[Brief] An exact copy of the data is required. No picture may appear in it.

- - -

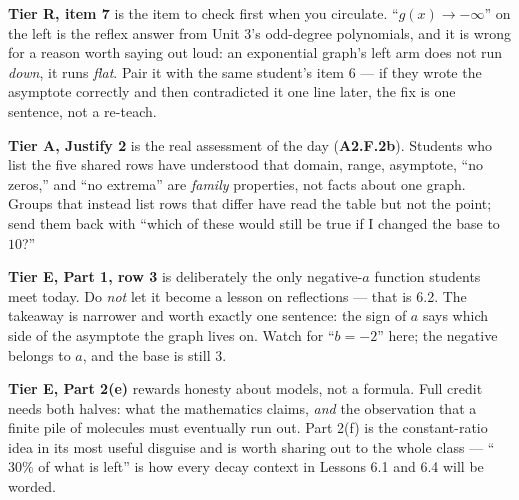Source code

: \documentclass[10pt]{article}
\begin{document}
\begin{teachernote}
\textbf{Tier R, item 7} is the item to check first when you circulate. ``$g(x)\to-\infty$'' on the
left is the reflex answer from Unit 3's odd-degree polynomials, and it is wrong for a reason worth
saying out loud: an exponential graph's left arm does not run \emph{down}, it runs \emph{flat}. Pair
it with the same student's item 6 --- if they wrote the asymptote correctly and then contradicted it
one line later, the fix is one sentence, not a re-teach.

\textbf{Tier A, Justify 2} is the real assessment of the day (\textbf{A2.F.2b}). Students who list
the five shared rows have understood that domain, range, asymptote, ``no zeros,'' and ``no extrema''
are \emph{family} properties, not facts about one graph. Groups that instead list rows that differ
have read the table but not the point; send them back with ``which of these would still be true if I
changed the base to $10$?''

\textbf{Tier E, Part 1, row 3} is deliberately the only negative-$a$ function students meet today.
Do \emph{not} let it become a lesson on reflections --- that is 6.2. The takeaway is narrower and
worth exactly one sentence: the sign of $a$ says which side of the asymptote the graph lives on.
Watch for ``$b=-2$'' here; the negative belongs to $a$, and the base is still $3$.

\textbf{Tier E, Part 2(e)} rewards honesty about models, not a formula. Full credit needs both
halves: what the mathematics claims, \emph{and} the observation that a finite pile of molecules must
eventually run out. Part 2(f) is the constant-ratio idea in its most useful disguise and is worth
sharing out to the whole class --- ``$30\%$ of what is left'' is how every decay context in Lessons
6.1 and 6.4 will be worded.
\end{teachernote}
\end{document}
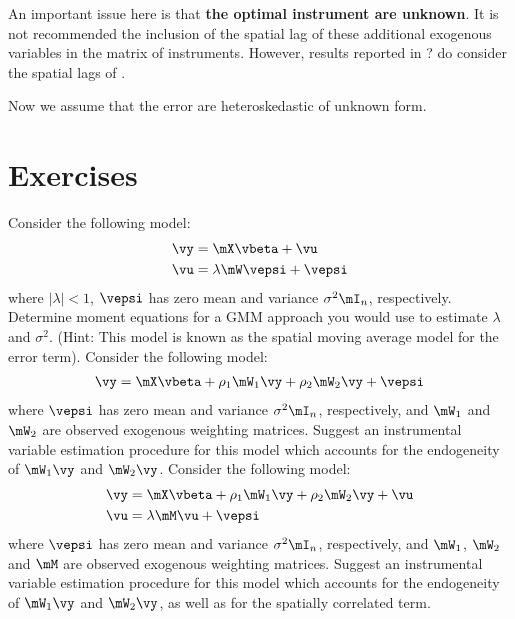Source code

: An important issue here is that \textbf{the optimal instrument are unknown}. It is not recommended the inclusion of the spatial lag of these additional exogenous variables in the matrix of instruments. However, results reported in ? do consider the spatial lags of . 

Now we assume that the error are heteroskedastic of unknown form. 


\section{Exercises}

\begin{exercises}
    \exercise Consider the following model:
  		\begin{equation*}
  			\begin{aligned}
  				\vy & = \mX\vbeta + \vu \\
  				\vu & = \lambda\mW\vepsi + \vepsi
  			\end{aligned}
  		\end{equation*}
  		where $\left|\lambda\right| < 1$, $\vepsi$ has zero mean and variance $\sigma^2\mI_n$, respectively. Determine moment equations for a GMM approach you would use to estimate $\lambda$ and $\sigma^2$. (Hint: This model is known as the spatial moving average model for the error term).
  		\exercise Consider the following model:
        \begin{equation*}
        \begin{aligned}
        \vy  = \mX\vbeta + \rho_1\mW_1\vy + \rho_2\mW_2\vy+ \vepsi
        \end{aligned}
        \end{equation*}
        where $\vepsi$ has zero mean and variance $\sigma^2\mI_n$, respectively, and $\mW_1$ and $\mW_2$ are observed exogenous weighting matrices. Suggest an instrumental variable estimation procedure for this model which accounts for the endogeneity of $\mW_1\vy$ and $\mW_2\vy$. 
        \exercise Consider the following model:
    \begin{equation*}
    	\begin{aligned}
    		\vy & = \mX\vbeta + \rho_1\mW_1\vy + \rho_2\mW_2\vy+ \vu \\
    		\vu & = \lambda\mM\vu + \vepsi
    	\end{aligned}
    \end{equation*}
    where $\vepsi$ has zero mean and variance $\sigma^2\mI_n$, respectively, and $\mW_1$, $\mW_2$ and $\mM$ are observed exogenous weighting matrices. Suggest an instrumental variable estimation procedure for this model which accounts for the endogeneity of $\mW_1\vy$ and $\mW_2\vy$, as well as for the spatially correlated term. 
\end{exercises}   


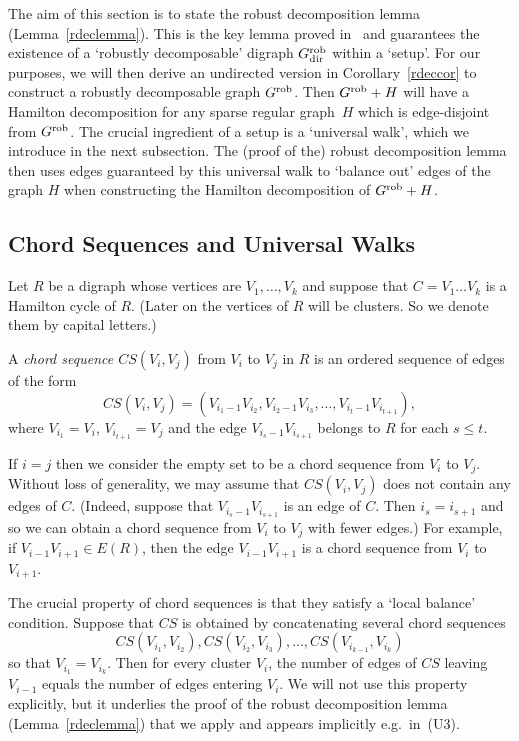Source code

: \documentclass{memo-l}
\numberwithin{section}{chapter}
\numberwithin{equation}{section}
\numberwithin{firstthm}{section}
\numberwithin{figure}{section}
\begin{document}
The aim of this section is to state the robust decomposition lemma (Lem\-ma~\ref{rdeclemma}).
This is the key lemma proved in~\cite{Kelly} and guarantees
the existence of a `robustly decomposable' digraph $G^{\rm rob}_{\rm dir}$ within a `setup'.
For our purposes, we will then derive an undirected version in Corollary~\ref{rdeccor} to construct a robustly decomposable graph $G^{\rm rob}$.
Then $G^{\rm rob}+H$ will have a Hamilton decomposition for any sparse regular graph~$H$ which is edge-disjoint from $G^{\rm rob}$.
The crucial ingredient of a setup is a `universal walk', which we introduce in the next subsection.
The (proof of the) robust decomposition lemma then uses
edges guaranteed by this universal walk to `balance out' edges of the graph $H$ when constructing the Hamilton decomposition of
$G^{\rm rob}+H$.



\subsection{Chord Sequences and Universal Walks}\label{newlabel}
Let $R$ be a digraph whose vertices are $V_1,\dots,V_k$ and suppose that $C=V_1\dots V_k$ is a Hamilton cycle of $R$.
(Later on the vertices of $R$ will be clusters. So we denote them by capital letters.)

A \emph{chord sequence $CS(V_i,V_j)$} from $V_i$ to $V_j$ in $R$ is an ordered sequence of edges of the form
\[ CS(V_i,V_j) = (V_{i_1-1} V_{i_2}, V_{i_2-1} V_{i_3},\dots, V_{i_t-1} V_{i_{t+1}}),\]
where $V_{i_1}=V_i$, $V_{i_{t+1}} = V_j$ and the edge $V_{i_s-1} V_{i_{s+1}}$ belongs to $R$ for each $s\le t$.


If $i=j$ then we consider the empty set to be a chord sequence from $V_i$ to $V_j$. 
Without loss of generality, we may assume that $CS(V_i,V_j)$ does not contain any edges of $C$.
(Indeed, suppose that  $V_{i_s-1} V_{i_{s+1}}$ is an edge of $C$.
Then $i_s=i_{s+1}$ and so we can obtain a chord sequence from $V_i$ to $V_j$ with fewer edges.) 
For example, if $V_{i-1}V_{i+1}\in E(R)$, then the edge $V_{i-1}V_{i+1}$ is a chord sequence from $V_i$ to $V_{i+1}$.

The crucial property of chord sequences is that they satisfy a `local balance' condition. 
Suppose that $CS$ is obtained by concatenating several chord sequences 
$$CS(V_{i_1},V_{i_2}),CS(V_{i_2},V_{i_3}),\dots,CS(V_{i_{k-1}},V_{i_k})$$ so that $V_{i_1}=V_{i_k}$.
Then for every cluster $V_i$, the number of edges of $CS$ leaving $V_{i-1}$ equals the number of edges entering $V_i$.
We will not use this property explicitly, but it underlies the proof of the robust decomposition lemma (Lemma~\ref{rdeclemma}) that we apply
and appears implicitly e.g.~in~(U3).
\end{document}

- - -

[Exercise result]
Source code

: \documentclass[10pt]{article}
\begin{document}
\begin{teachernote}
\textbf{Tier R, item 7} is the item to check first when you circulate. ``$g(x)\to-\infty$'' on the
left is the reflex answer from Unit 3's odd-degree polynomials, and it is wrong for a reason worth
saying out loud: an exponential graph's left arm does not run \emph{down}, it runs \emph{flat}. Pair
it with the same student's item 6 --- if they wrote the asymptote correctly and then contradicted it
one line later, the fix is one sentence, not a re-teach.

\textbf{Tier A, Justify 2} is the real assessment of the day (\textbf{A2.F.2b}). Students who list
the five shared rows have understood that domain, range, asymptote, ``no zeros,'' and ``no extrema''
are \emph{family} properties, not facts about one graph. Groups that instead list rows that differ
have read the table but not the point; send them back with ``which of these would still be true if I
changed the base to $10$?''

\textbf{Tier E, Part 1, row 3} is deliberately the only negative-$a$ function students meet today.
Do \emph{not} let it become a lesson on reflections --- that is 6.2. The takeaway is narrower and
worth exactly one sentence: the sign of $a$ says which side of the asymptote the graph lives on.
Watch for ``$b=-2$'' here; the negative belongs to $a$, and the base is still $3$.

\textbf{Tier E, Part 2(e)} rewards honesty about models, not a formula. Full credit needs both
halves: what the mathematics claims, \emph{and} the observation that a finite pile of molecules must
eventually run out. Part 2(f) is the constant-ratio idea in its most useful disguise and is worth
sharing out to the whole class --- ``$30\%$ of what is left'' is how every decay context in Lessons
6.1 and 6.4 will be worded.
\end{teachernote}
\end{document}
Source code

: An important issue here is that \textbf{the optimal instrument are unknown}. It is not recommended the inclusion of the spatial lag of these additional exogenous variables in the matrix of instruments. However, results reported in ? do consider the spatial lags of . 

Now we assume that the error are heteroskedastic of unknown form. 


\section{Exercises}

\begin{exercises}
    \exercise Consider the following model:
  		\begin{equation*}
  			\begin{aligned}
  				\vy & = \mX\vbeta + \vu \\
  				\vu & = \lambda\mW\vepsi + \vepsi
  			\end{aligned}
  		\end{equation*}
  		where $\left|\lambda\right| < 1$, $\vepsi$ has zero mean and variance $\sigma^2\mI_n$, respectively. Determine moment equations for a GMM approach you would use to estimate $\lambda$ and $\sigma^2$. (Hint: This model is known as the spatial moving average model for the error term).
  		\exercise Consider the following model:
        \begin{equation*}
        \begin{aligned}
        \vy  = \mX\vbeta + \rho_1\mW_1\vy + \rho_2\mW_2\vy+ \vepsi
        \end{aligned}
        \end{equation*}
        where $\vepsi$ has zero mean and variance $\sigma^2\mI_n$, respectively, and $\mW_1$ and $\mW_2$ are observed exogenous weighting matrices. Suggest an instrumental variable estimation procedure for this model which accounts for the endogeneity of $\mW_1\vy$ and $\mW_2\vy$. 
        \exercise Consider the following model:
    \begin{equation*}
    	\begin{aligned}
    		\vy & = \mX\vbeta + \rho_1\mW_1\vy + \rho_2\mW_2\vy+ \vu \\
    		\vu & = \lambda\mM\vu + \vepsi
    	\end{aligned}
    \end{equation*}
    where $\vepsi$ has zero mean and variance $\sigma^2\mI_n$, respectively, and $\mW_1$, $\mW_2$ and $\mM$ are observed exogenous weighting matrices. Suggest an instrumental variable estimation procedure for this model which accounts for the endogeneity of $\mW_1\vy$ and $\mW_2\vy$, as well as for the spatially correlated term. 
\end{exercises}   


Source code

: \documentclass{memo-l}
\numberwithin{section}{chapter}
\numberwithin{equation}{section}
\numberwithin{firstthm}{section}
\numberwithin{figure}{section}
\begin{document}
The aim of this section is to state the robust decomposition lemma (Lem\-ma~\ref{rdeclemma}).
This is the key lemma proved in~\cite{Kelly} and guarantees
the existence of a `robustly decomposable' digraph $G^{\rm rob}_{\rm dir}$ within a `setup'.
For our purposes, we will then derive an undirected version in Corollary~\ref{rdeccor} to construct a robustly decomposable graph $G^{\rm rob}$.
Then $G^{\rm rob}+H$ will have a Hamilton decomposition for any sparse regular graph~$H$ which is edge-disjoint from $G^{\rm rob}$.
The crucial ingredient of a setup is a `universal walk', which we introduce in the next subsection.
The (proof of the) robust decomposition lemma then uses
edges guaranteed by this universal walk to `balance out' edges of the graph $H$ when constructing the Hamilton decomposition of
$G^{\rm rob}+H$.



\subsection{Chord Sequences and Universal Walks}\label{newlabel}
Let $R$ be a digraph whose vertices are $V_1,\dots,V_k$ and suppose that $C=V_1\dots V_k$ is a Hamilton cycle of $R$.
(Later on the vertices of $R$ will be clusters. So we denote them by capital letters.)

A \emph{chord sequence $CS(V_i,V_j)$} from $V_i$ to $V_j$ in $R$ is an ordered sequence of edges of the form
\[ CS(V_i,V_j) = (V_{i_1-1} V_{i_2}, V_{i_2-1} V_{i_3},\dots, V_{i_t-1} V_{i_{t+1}}),\]
where $V_{i_1}=V_i$, $V_{i_{t+1}} = V_j$ and the edge $V_{i_s-1} V_{i_{s+1}}$ belongs to $R$ for each $s\le t$.


If $i=j$ then we consider the empty set to be a chord sequence from $V_i$ to $V_j$. 
Without loss of generality, we may assume that $CS(V_i,V_j)$ does not contain any edges of $C$.
(Indeed, suppose that  $V_{i_s-1} V_{i_{s+1}}$ is an edge of $C$.
Then $i_s=i_{s+1}$ and so we can obtain a chord sequence from $V_i$ to $V_j$ with fewer edges.) 
For example, if $V_{i-1}V_{i+1}\in E(R)$, then the edge $V_{i-1}V_{i+1}$ is a chord sequence from $V_i$ to $V_{i+1}$.

The crucial property of chord sequences is that they satisfy a `local balance' condition. 
Suppose that $CS$ is obtained by concatenating several chord sequences 
$$CS(V_{i_1},V_{i_2}),CS(V_{i_2},V_{i_3}),\dots,CS(V_{i_{k-1}},V_{i_k})$$ so that $V_{i_1}=V_{i_k}$.
Then for every cluster $V_i$, the number of edges of $CS$ leaving $V_{i-1}$ equals the number of edges entering $V_i$.
We will not use this property explicitly, but it underlies the proof of the robust decomposition lemma (Lemma~\ref{rdeclemma}) that we apply
and appears implicitly e.g.~in~(U3).
\end{document}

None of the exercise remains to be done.